For any media company, and especially for PBS stations, ignoring this reality is not an option. Many stations are focusing on YouTube and other social platforms, almost to the exclusion of other distribution. It makes sense. The audience is large and the startup investment is minimal.
A strategy that relies solely on third-party aggregators, however, is not a distribution strategy. It's a dependency strategy.
YouTube has terrific reach, but it's also not without its defects, including limitations on content, algorithms that determine which content is best for YouTube rather than for stations, and an inability for PBS stations to monetize.
Even the PBS digital application, provided by the PBS national organization, is effectively a third-party platform from a station's perspective. Stations have limited control over the experience of their content, limited data to understand their users, and narrow monetization options.
In a healthy media distribution diet, owned distribution (OTT/CTV apps) acts as the essential counterbalance to the reach of big tech algorithms and disintermediators:
From aggregation to segmentation.
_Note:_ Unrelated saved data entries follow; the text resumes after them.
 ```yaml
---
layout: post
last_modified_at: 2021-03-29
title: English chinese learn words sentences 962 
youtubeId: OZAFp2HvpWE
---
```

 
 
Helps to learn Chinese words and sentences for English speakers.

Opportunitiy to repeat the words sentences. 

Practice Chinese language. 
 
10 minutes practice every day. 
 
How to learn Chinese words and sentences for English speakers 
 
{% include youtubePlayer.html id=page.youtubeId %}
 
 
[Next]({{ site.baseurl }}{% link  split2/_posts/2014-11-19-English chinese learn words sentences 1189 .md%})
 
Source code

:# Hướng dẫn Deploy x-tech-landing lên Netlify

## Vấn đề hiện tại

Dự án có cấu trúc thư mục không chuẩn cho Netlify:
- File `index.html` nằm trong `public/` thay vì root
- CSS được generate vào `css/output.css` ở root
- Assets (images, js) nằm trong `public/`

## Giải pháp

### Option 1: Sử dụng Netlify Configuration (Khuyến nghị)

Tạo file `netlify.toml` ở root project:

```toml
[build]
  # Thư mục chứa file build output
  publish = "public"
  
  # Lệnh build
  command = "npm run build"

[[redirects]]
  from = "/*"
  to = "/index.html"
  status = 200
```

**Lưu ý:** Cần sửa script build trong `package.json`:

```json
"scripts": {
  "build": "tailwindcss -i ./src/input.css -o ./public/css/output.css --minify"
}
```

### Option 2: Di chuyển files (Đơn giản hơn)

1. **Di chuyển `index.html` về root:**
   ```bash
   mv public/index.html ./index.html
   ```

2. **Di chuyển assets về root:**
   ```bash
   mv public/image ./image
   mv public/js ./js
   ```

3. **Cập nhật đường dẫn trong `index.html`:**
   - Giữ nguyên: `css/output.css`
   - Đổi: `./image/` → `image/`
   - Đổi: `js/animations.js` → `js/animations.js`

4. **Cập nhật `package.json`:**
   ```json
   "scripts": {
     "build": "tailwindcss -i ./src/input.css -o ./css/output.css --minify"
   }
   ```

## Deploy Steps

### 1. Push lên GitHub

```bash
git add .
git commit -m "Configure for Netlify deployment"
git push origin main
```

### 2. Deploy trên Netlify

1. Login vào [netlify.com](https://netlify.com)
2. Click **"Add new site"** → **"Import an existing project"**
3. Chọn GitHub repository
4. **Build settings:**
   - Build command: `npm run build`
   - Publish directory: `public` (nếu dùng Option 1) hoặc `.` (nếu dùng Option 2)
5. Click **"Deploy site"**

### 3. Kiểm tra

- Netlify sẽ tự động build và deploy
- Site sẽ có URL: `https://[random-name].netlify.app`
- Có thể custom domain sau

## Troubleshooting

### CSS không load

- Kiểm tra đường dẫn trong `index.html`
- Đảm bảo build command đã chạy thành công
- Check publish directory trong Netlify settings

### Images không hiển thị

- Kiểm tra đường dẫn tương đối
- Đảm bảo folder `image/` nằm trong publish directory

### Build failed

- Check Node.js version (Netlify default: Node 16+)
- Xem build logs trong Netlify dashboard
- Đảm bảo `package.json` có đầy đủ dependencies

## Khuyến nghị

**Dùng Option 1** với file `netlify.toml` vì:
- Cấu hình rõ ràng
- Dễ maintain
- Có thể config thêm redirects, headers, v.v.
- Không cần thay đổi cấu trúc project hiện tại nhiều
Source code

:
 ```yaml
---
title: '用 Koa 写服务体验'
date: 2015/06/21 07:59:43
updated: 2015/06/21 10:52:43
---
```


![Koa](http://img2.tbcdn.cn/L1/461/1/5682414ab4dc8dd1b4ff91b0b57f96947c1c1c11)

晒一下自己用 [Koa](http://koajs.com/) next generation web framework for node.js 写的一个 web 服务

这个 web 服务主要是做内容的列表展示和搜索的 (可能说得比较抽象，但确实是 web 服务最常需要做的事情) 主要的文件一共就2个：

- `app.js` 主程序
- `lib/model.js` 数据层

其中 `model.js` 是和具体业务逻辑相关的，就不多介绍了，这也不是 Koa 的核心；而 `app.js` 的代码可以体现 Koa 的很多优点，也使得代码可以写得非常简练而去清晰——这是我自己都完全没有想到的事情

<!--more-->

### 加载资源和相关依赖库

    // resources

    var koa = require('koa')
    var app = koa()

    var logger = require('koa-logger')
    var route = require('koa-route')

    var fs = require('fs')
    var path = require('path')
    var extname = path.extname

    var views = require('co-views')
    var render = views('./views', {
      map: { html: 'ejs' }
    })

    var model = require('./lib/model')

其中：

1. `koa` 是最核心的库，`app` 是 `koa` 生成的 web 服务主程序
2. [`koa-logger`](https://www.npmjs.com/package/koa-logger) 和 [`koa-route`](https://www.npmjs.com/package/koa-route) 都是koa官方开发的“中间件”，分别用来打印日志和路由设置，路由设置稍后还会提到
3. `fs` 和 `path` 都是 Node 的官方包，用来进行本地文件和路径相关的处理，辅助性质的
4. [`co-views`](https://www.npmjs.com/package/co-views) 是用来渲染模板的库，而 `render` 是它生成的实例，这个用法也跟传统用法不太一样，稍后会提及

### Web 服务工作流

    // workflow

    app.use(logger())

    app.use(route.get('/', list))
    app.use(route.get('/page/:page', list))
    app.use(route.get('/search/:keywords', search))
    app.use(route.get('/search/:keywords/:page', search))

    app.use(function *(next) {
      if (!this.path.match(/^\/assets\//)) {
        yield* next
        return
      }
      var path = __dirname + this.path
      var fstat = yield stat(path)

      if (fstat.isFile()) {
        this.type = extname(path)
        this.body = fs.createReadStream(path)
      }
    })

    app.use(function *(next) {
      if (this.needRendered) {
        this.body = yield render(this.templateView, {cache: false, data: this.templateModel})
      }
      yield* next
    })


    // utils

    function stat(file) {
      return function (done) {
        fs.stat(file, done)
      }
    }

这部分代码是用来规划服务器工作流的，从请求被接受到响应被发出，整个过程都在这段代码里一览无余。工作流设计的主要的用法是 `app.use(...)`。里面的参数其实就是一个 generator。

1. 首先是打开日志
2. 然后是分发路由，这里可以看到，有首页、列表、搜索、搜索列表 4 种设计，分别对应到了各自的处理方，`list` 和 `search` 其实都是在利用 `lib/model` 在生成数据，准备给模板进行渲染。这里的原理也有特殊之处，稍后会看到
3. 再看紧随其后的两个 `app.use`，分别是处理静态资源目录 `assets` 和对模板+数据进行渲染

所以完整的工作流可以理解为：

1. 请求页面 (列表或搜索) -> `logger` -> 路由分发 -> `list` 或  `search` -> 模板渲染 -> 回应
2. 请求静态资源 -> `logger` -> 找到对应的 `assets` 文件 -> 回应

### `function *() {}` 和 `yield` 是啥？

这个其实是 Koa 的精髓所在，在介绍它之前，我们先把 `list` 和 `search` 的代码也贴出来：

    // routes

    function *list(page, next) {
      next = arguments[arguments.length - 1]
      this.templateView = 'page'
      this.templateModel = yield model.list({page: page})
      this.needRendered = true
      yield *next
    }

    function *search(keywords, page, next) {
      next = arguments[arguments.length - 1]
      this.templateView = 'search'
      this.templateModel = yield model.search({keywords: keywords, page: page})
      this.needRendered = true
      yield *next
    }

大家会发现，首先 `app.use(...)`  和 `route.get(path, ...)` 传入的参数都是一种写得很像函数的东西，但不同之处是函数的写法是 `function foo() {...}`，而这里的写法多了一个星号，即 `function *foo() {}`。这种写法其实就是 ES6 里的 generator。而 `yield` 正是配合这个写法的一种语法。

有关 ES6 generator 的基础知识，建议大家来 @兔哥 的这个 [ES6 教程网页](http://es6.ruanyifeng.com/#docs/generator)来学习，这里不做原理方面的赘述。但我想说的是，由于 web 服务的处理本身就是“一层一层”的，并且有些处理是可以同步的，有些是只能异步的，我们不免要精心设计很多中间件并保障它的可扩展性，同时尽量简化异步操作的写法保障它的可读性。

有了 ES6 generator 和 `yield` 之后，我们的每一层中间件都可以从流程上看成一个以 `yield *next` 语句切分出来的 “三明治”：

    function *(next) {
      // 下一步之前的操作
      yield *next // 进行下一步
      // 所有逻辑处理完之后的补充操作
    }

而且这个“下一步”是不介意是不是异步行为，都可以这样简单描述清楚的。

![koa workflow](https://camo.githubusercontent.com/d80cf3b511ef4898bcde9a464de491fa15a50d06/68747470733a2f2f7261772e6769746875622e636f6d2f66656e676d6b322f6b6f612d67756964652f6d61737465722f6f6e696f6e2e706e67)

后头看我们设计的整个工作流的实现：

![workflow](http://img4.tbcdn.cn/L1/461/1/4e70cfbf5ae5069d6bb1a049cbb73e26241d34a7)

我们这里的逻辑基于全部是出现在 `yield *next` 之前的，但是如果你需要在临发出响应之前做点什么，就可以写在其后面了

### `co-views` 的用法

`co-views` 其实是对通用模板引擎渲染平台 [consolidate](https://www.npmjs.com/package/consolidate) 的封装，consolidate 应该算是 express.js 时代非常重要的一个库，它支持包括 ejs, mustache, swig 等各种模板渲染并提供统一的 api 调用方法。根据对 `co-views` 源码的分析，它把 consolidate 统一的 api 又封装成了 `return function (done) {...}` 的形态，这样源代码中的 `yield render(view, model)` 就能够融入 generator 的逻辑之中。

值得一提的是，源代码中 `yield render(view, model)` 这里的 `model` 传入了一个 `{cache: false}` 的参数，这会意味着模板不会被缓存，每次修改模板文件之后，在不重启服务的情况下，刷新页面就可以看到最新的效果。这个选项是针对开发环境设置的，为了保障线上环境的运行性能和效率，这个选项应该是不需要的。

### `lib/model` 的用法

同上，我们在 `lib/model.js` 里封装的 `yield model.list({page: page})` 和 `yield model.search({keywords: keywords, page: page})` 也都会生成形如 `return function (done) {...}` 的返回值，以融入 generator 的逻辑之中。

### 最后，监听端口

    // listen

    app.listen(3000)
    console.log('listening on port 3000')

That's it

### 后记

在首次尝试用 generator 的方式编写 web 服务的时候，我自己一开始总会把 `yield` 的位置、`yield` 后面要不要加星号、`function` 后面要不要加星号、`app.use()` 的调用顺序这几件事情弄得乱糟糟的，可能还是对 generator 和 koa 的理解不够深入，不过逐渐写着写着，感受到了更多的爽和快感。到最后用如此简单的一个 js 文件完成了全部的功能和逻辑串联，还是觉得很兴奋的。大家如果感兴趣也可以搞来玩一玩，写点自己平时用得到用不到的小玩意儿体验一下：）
Third-party data tells you how many watched. Owned data tells you who watched. This feedback loop is critical for understanding audience needs and improving direct connection and engagement with the most avid supporters.
Mission-critical control. On third-party platforms, the experience is dictated by algorithms and other feature constraints. For some state networks with specific mandates, like NJ PBS or KET for public affairs programming, it is mission critical to be able to determine and distribute their programming.
Revenue flexibility. It creates a sandbox for hybrid monetization, blending charitable giving with AVOD, SVOD, and TVOD, among other creative options.
Years ago, "owning your platform" meant a seven-figure custom build. Today, the technology has been commoditized. SaaS and other white-label solutions now make it cost-effective for stations of all sizes to launch branded apps on Roku, Apple TV, and Fire TV.
YouTube is still an essential component of distribution, for discovery and casual audiences. Maximizing viewer engagement and monetization, however, requires a platform that gives stations more control over the experience.